◆ EXERCISE MATERIAL

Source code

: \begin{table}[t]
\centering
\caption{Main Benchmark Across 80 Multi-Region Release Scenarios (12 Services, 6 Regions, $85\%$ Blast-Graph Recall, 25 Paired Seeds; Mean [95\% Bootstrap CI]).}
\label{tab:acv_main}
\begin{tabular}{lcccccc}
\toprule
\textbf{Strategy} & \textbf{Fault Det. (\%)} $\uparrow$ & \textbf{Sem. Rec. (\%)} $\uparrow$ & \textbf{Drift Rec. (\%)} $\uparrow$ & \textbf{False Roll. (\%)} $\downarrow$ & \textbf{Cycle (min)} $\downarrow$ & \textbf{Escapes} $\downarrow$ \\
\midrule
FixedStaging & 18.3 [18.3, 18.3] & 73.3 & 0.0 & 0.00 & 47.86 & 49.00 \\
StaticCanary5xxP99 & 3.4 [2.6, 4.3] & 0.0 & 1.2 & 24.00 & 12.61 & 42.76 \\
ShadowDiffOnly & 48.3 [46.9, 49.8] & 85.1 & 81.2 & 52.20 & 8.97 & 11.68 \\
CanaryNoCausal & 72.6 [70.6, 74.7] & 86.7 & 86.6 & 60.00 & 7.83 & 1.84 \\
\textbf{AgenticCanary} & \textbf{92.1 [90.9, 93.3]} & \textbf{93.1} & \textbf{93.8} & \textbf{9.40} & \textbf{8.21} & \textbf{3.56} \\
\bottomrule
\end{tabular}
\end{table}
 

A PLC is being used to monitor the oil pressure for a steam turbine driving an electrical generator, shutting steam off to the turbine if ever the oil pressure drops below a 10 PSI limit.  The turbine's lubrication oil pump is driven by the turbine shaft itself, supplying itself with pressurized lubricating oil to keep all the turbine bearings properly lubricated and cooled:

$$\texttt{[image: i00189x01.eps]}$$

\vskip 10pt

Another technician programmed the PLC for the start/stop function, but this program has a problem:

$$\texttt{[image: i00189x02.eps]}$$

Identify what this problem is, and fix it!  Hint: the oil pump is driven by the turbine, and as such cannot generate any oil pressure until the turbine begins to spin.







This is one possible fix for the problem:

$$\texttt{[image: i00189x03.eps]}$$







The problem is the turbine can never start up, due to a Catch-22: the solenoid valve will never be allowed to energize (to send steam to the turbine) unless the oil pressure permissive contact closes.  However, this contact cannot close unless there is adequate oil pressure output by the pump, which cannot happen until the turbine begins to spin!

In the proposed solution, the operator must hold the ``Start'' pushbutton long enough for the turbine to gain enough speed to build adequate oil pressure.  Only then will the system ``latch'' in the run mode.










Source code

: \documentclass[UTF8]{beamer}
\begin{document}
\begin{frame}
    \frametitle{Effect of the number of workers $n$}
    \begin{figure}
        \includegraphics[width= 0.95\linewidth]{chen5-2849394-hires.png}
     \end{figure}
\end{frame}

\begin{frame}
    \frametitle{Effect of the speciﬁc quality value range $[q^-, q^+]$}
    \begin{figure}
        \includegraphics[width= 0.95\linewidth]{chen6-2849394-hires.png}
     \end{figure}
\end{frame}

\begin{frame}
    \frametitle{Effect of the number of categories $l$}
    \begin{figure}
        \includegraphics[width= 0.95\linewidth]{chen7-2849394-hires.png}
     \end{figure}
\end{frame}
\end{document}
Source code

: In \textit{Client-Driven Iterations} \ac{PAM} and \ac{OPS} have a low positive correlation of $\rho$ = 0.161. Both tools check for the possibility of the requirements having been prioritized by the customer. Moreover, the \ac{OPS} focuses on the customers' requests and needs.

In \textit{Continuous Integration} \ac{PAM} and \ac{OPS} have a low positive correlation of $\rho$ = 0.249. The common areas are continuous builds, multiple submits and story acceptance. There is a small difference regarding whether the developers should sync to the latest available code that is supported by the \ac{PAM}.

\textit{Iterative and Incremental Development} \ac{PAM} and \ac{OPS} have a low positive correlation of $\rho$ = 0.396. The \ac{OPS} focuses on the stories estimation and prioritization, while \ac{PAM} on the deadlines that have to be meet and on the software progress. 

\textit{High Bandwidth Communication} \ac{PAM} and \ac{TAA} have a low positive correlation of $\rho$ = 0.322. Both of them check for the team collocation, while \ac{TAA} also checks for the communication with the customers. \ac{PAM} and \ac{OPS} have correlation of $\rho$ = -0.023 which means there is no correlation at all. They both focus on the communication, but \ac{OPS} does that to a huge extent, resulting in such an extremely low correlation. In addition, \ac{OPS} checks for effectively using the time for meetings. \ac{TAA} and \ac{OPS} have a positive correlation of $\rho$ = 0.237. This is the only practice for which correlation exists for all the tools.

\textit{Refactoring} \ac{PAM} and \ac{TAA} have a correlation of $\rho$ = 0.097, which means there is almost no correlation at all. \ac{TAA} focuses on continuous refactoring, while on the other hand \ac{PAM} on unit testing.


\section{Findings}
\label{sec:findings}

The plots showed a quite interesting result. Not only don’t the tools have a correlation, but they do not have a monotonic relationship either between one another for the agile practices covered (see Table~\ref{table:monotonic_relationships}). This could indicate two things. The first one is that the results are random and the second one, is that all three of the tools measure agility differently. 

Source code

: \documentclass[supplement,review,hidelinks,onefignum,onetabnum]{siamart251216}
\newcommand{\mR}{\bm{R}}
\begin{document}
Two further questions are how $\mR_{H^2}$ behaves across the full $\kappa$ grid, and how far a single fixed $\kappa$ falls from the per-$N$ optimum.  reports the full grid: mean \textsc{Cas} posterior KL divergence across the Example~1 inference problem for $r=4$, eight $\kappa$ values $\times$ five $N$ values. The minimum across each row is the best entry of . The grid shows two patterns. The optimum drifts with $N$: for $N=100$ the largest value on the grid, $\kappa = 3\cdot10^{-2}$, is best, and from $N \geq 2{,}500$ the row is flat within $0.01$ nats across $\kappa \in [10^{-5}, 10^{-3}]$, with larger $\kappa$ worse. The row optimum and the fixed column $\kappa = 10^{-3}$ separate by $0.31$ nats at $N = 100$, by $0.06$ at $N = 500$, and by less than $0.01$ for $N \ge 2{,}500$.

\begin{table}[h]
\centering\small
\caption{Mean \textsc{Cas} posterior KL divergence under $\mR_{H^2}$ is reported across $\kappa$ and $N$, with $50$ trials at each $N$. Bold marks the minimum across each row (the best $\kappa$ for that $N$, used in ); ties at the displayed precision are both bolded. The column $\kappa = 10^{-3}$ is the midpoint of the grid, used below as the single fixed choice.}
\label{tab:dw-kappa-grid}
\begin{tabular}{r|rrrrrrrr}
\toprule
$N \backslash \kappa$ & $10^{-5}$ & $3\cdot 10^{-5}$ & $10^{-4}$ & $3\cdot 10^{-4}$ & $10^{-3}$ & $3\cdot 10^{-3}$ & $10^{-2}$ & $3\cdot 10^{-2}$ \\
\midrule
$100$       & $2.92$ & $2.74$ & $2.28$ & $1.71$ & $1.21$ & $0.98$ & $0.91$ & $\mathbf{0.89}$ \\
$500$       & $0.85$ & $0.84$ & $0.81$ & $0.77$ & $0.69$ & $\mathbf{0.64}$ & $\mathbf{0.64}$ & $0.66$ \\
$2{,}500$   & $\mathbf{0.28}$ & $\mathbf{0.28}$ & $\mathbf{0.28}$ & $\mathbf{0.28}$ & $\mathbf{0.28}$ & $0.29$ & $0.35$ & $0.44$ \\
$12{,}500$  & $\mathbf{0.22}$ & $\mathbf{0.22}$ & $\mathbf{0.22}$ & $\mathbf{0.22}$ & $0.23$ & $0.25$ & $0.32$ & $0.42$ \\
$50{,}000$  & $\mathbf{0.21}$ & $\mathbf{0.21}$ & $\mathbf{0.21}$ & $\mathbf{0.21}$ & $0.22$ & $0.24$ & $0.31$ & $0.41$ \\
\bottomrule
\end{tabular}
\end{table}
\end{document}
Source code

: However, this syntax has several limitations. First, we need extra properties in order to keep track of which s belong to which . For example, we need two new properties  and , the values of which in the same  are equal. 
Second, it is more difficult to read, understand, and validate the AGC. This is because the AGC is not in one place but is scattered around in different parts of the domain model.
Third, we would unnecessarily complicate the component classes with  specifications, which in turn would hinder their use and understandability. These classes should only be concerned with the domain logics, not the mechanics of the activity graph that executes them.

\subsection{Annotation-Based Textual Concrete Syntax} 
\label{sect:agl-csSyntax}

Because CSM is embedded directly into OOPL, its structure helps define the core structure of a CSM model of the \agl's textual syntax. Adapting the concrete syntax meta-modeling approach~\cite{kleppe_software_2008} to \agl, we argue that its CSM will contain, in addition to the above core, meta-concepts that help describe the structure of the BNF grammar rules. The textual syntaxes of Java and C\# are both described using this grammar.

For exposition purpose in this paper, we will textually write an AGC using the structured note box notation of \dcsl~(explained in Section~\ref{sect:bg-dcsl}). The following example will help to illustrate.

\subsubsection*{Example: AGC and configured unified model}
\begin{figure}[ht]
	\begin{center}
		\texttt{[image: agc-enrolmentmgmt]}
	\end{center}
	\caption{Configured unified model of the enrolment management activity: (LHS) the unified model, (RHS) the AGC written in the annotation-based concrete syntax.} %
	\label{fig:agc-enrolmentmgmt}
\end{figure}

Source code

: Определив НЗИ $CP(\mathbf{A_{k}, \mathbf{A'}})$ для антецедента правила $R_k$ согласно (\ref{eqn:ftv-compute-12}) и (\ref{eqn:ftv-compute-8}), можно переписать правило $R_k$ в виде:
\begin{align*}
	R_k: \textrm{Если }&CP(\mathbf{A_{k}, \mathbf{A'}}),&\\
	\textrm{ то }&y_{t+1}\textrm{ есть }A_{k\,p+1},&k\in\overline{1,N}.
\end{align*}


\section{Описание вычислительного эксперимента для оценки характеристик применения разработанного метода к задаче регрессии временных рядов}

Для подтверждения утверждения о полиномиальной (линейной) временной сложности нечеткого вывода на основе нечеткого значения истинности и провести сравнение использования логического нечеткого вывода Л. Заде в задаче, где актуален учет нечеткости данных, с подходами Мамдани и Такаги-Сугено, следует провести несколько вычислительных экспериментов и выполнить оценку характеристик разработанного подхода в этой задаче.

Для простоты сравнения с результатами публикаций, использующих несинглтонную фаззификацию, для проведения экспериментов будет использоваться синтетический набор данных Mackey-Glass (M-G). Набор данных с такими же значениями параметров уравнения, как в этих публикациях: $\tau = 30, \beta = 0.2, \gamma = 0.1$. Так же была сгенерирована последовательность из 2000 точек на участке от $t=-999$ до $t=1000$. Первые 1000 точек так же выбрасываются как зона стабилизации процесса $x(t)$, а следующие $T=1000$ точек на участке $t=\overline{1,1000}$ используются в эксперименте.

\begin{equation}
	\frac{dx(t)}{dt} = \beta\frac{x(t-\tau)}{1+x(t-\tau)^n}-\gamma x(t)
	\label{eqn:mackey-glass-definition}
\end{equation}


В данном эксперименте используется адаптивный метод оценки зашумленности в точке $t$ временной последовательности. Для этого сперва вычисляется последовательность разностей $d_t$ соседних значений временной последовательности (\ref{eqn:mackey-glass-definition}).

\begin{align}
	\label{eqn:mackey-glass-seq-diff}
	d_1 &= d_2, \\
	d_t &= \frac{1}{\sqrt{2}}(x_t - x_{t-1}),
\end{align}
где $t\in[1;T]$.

◆ EXERCISE AIM
Repeat exactly the lines of the data from the first one through the line with "FixedStaging & 18.3", both of them included.

◆ EXERCISE SOLUTION
Source code

: \begin{table}[t]
\centering
\caption{Main Benchmark Across 80 Multi-Region Release Scenarios (12 Services, 6 Regions, $85\%$ Blast-Graph Recall, 25 Paired Seeds; Mean [95\% Bootstrap CI]).}
\label{tab:acv_main}
\begin{tabular}{lcccccc}
\toprule
\textbf{Strategy} & \textbf{Fault Det. (\%)} $\uparrow$ & \textbf{Sem. Rec. (\%)} $\uparrow$ & \textbf{Drift Rec. (\%)} $\uparrow$ & \textbf{False Roll. (\%)} $\downarrow$ & \textbf{Cycle (min)} $\downarrow$ & \textbf{Escapes} $\downarrow$ \\
\midrule
FixedStaging & 18.3 [18.3, 18.3] & 73.3 & 0.0 & 0.00 & 47.86 & 49.00 \\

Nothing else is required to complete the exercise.